#### Directions for this task
For this exercise, reproduce the entries below exactly, but only from the line containing "1. You will" through the line containing "1. Create a", both included.

[Saved entries]
◇ ◇ ◇ ◇ ◇ ◇ ◇

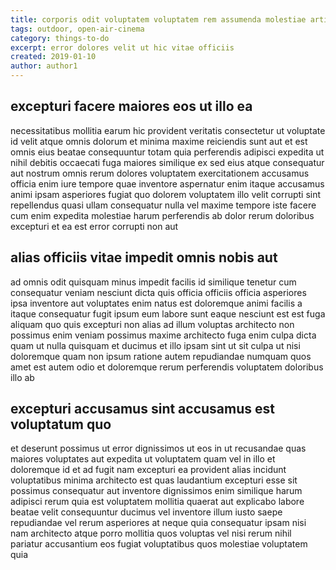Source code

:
```yaml
---
title: corporis odit voluptatem voluptatem rem assumenda molestiae article 2876
tags: outdoor, open-air-cinema
category: things-to-do
excerpt: error dolores velit ut hic vitae officiis
created: 2019-01-10
author: author1
---
```


## excepturi facere maiores eos ut illo ea

necessitatibus mollitia earum hic provident veritatis consectetur ut voluptate id velit atque omnis dolorum et minima maxime reiciendis sunt aut et est omnis eius beatae consequuntur totam quia perferendis adipisci expedita ut nihil debitis occaecati fuga maiores similique ex sed eius atque consequatur aut nostrum omnis rerum dolores voluptatem exercitationem accusamus officia enim iure tempore quae inventore aspernatur enim itaque accusamus animi ipsam asperiores fugiat quo dolorem voluptatem illo velit corrupti sint repellendus quasi ullam consequatur nulla vel maxime tempore iste facere cum enim expedita molestiae harum perferendis ab dolor rerum doloribus excepturi et ea est error corrupti non aut

## alias officiis vitae impedit omnis nobis aut

ad omnis odit quisquam minus impedit facilis id similique tenetur cum consequatur veniam nesciunt dicta quis officia officiis officia asperiores ipsa inventore aut voluptates enim natus est doloremque animi facilis a itaque consequatur fugit ipsum eum labore sunt eaque nesciunt est est fuga aliquam quo quis excepturi non alias ad illum voluptas architecto non possimus enim veniam possimus maxime architecto fuga enim culpa dicta quam ut nulla quisquam et ducimus et illo ipsam sint ut sit culpa ut nisi doloremque quam non ipsum ratione autem repudiandae numquam quos amet est autem odio et doloremque rerum perferendis voluptatem doloribus illo ab

## excepturi accusamus sint accusamus est voluptatum quo

et deserunt possimus ut error dignissimos ut eos in ut recusandae quas maiores voluptates aut expedita ut voluptatem quam vel in illo et doloremque id et ad fugit nam excepturi ea provident alias incidunt voluptatibus minima architecto est quas laudantium excepturi esse sit possimus consequatur aut inventore dignissimos enim similique harum adipisci rerum quia est voluptatem mollitia quaerat aut explicabo labore beatae velit consequuntur ducimus vel inventore illum iusto saepe repudiandae vel rerum asperiores at neque quia consequatur ipsam nisi nam architecto atque porro mollitia quos voluptas vel nisi rerum nihil pariatur accusantium eos fugiat voluptatibus quos molestiae voluptatem quia
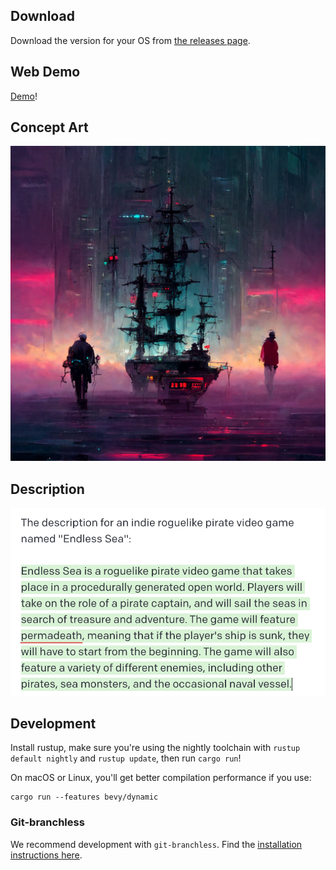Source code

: ## Download

Download the version for your OS from [the releases page](https://github.com/anchpop/endless-sea/releases).

## Web Demo

[Demo](https://anchpop.github.io/endless-sea/)!

## Concept Art

![Teaser image, pirates on a cyberpunk background](assets/teaser.png)

## Description

![Game Description, generated by GPT-3](assets/description.png)

## Development

Install rustup, make sure you're using the nightly toolchain with `rustup default nightly` and `rustup update`, then run `cargo run`!

On macOS or Linux, you'll get better compilation performance if you use:

```
cargo run --features bevy/dynamic
```


### Git-branchless

We recommend development with `git-branchless`. Find the [installation instructions here](https://github.com/arxanas/git-branchless/wiki/Installation).

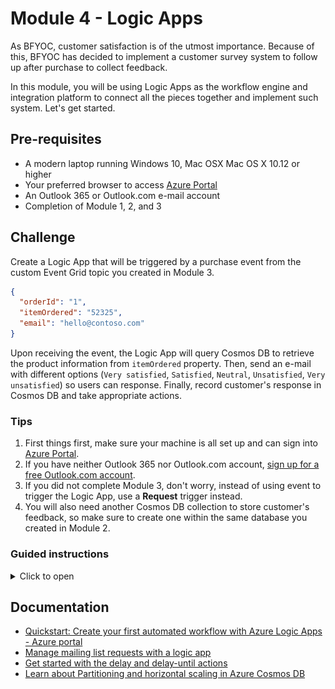 # Module 4 - Logic Apps

As BFYOC, customer satisfaction is of the utmost importance. Because of this, BFYOC has decided to implement a customer survey system to follow up after purchase to collect feedback.

In this module, you will be using Logic Apps as the workflow engine and integration platform to connect all the pieces together and implement such system. Let's get started.

## Pre-requisites

* A modern laptop running Windows 10, Mac OSX Mac OS X 10.12 or higher
* Your preferred browser to access [Azure Portal](https://portal.azure.com)
* An Outlook 365 or Outlook.com e-mail account
* Completion of Module 1, 2, and 3

## Challenge

Create a Logic App that will be triggered by a purchase event from the custom Event Grid topic you created in Module 3.

```json
{
  "orderId": "1",
  "itemOrdered": "52325",
  "email": "hello@contoso.com"
}
```

Upon receiving the event, the Logic App will query Cosmos DB to retrieve the product information from `itemOrdered` property. Then, send an e-mail with different options (`Very satisfied`, `Satisfied`, `Neutral`, `Unsatisfied`, `Very unsatisfied`) so users can response. Finally, record customer's response in Cosmos DB and take appropriate actions.

### Tips

1. First things first, make sure your machine is all set up and can sign into [Azure Portal](https://portal.azure.com).
1. If you have neither Outlook 365 nor Outlook.com account, [sign up for a free Outlook.com account](https://signup.live.com/?lic=1).
1. If you did not complete Module 3, don't worry, instead of using event to trigger the Logic App, use a **Request** trigger instead.
1. You will also need another Cosmos DB collection to store customer's feedback, so make sure to create one within the same database you created in Module 2.

### Guided instructions
<!-- markdownlint-disable MD032 MD033 -->
<details><summary>Click to open</summary><p>
  
1. Navigate to [Azure Portal](https://portal.azure.com)
1. Create a new Logic App and navigate to the newly created Logic App
1. Edit on **Edit** to launch Logic App designer, select **Start from blank** on the template page
1. Select `Event Grid` from the list then select `When a resource event occurs` trigger
![Event Grid trigger](./images/event-grid-trigger.jpg)
1. Sign in with the same account you used to sign into Azure portal
1. Fill in **Subscription**, select `Microsoft.EventGrid.Topics` for **Resource Type**, and select the name you of your custom topic created in **module 3**. You may ignore "Event Type Item" selection for this exercise.
1. Before proceed any further, let's make sure the trigger works. Save the Logic App, and invoke the purchase function you created in Module 3.

```bash
POST http://{myFunctionEndpoint}/api/iceCreamOrder
```

1. Close the designer and refresh the Logic App to load new runs, you should see one or more (depending on how many calls you made to the purchase function) runs.
![Refresh Logic Apps](./images/refresh.jpg)
1. Once confirmed, switch back to designer by clicking the **Edit** button, and add a `Parse JSON` action by clicking **New step** and search for it.
1. Use `Data object` as the input to  **Content**.
1. The easiest way to create the schema is to generate it using a sample, simply click on **Use sample payload to generate schema**, and provide the sample from **module 3**, as shown below

```json
{
  "orderId": "1",
  "itemOrdered": "52325",
  "email": "hello@contoso.com"
}
```

![Parse Json Schema](./images/parse-json-schema.jpg)
1. After the definition of the schema, please create a new step. To get information out of the Cosmos DB.
2. Search for `Cosmos Db` and add `Get a document` action, you will first need to create a connection to it.
3. Select `icecream` as **Database ID**, `products` as **Collection ID**, and select `itemOrdered` token as input to **DocumentId**.
4. Add another `Parse JSON` action, this time, use the `Body` output from `Get a document` action as input to **Content**, and use the following sample to generate schema

```json
{
  "id": "1",
  "flavor": "Rainbow Road",
  "price-per-scoop": 3.99
}
```

1. Next, add a new action from either Outlook 365 or Outlook.com, depending on the type of account you have. The name of the action is **Send email with options**.

1. Use `email` token as input for **To**, `BFYOC values your feedback` as **Subject**, and `Very satisfied, Satisfied, Neutral, Unsatisfied, Very unsatisfied` for **User Options**. Then, use various tokens available to write a nice e-mail body.
![Email with options](./images/email-options.jpg)
1. Once customer selected an option, it will be captured and send back to Logic App for it to continue it's execution. Let's store it in the Cosmos DB first.
1. First Step to store this customer feedback in the Cosmos DB is to create the new container `reviews` - go to the Azure Portal and add this container to our existing database `icecream`. Have in mind that fixed sizes are not supported via the portal and think about a partion key for your collection.  
1. After the collection is deployed we can start to add the step to the Logic App. Search and add **Cosmos - Create or update document** action.
1. Select `icecream` as **Database ID**, `reviews` as **Collection ID**, and the following JSON object as **Document** and don't forget to add your partition key to the json.

```json
{
  "id": "[Use expression editor to insert guid() expression]",
  "review": "[Selected option token]",
  "yourKey": "e.g. [Selected option token]
}
```

### What's Next?

It's up to you what action to take when there's an unhappy customer! Send them a email with coupon code, inform a team member to follow up, you decided. Explore more than [200 different products and services](https://docs.microsoft.com/connectors/) Logic Apps connects to out-of-box and build something awesome.

For example, consider adding a `Condition` action, and create a rule for when customer selected either **Unsatisfied** or **Very unsatisfied**.
![Condition builder](./images/condition-builder.jpg). In the **If true** branch, send an e-mail to BFYOC team to alert them when there's an unhappy customer.

</p></details>
<!-- markdownlint-disable MD032 MD033 -->

## Documentation

* [Quickstart: Create your first automated workflow with Azure Logic Apps - Azure portal](https://docs.microsoft.com/azure/logic-apps/quickstart-create-first-logic-app-workflow)
* [Manage mailing list requests with a logic app](https://docs.microsoft.com/azure/logic-apps/tutorial-process-mailing-list-subscriptions-workflow)
* [Get started with the delay and delay-until actions](https://docs.microsoft.com/azure/connectors/connectors-native-delay)
* [Learn about Partitioning and horizontal scaling in Azure Cosmos DB](https://docs.microsoft.com/azure/cosmos-db/partition-data)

◇ ◇ ◇ ◇ ◇ ◇ ◇

#### The completed task
1. You will also need another Cosmos DB collection to store customer's feedback, so make sure to create one within the same database you created in Module 2.

### Guided instructions
<!-- markdownlint-disable MD032 MD033 -->
<details><summary>Click to open</summary><p>
  
1. Navigate to [Azure Portal](https://portal.azure.com)
1. Create a new Logic App and navigate to the newly created Logic App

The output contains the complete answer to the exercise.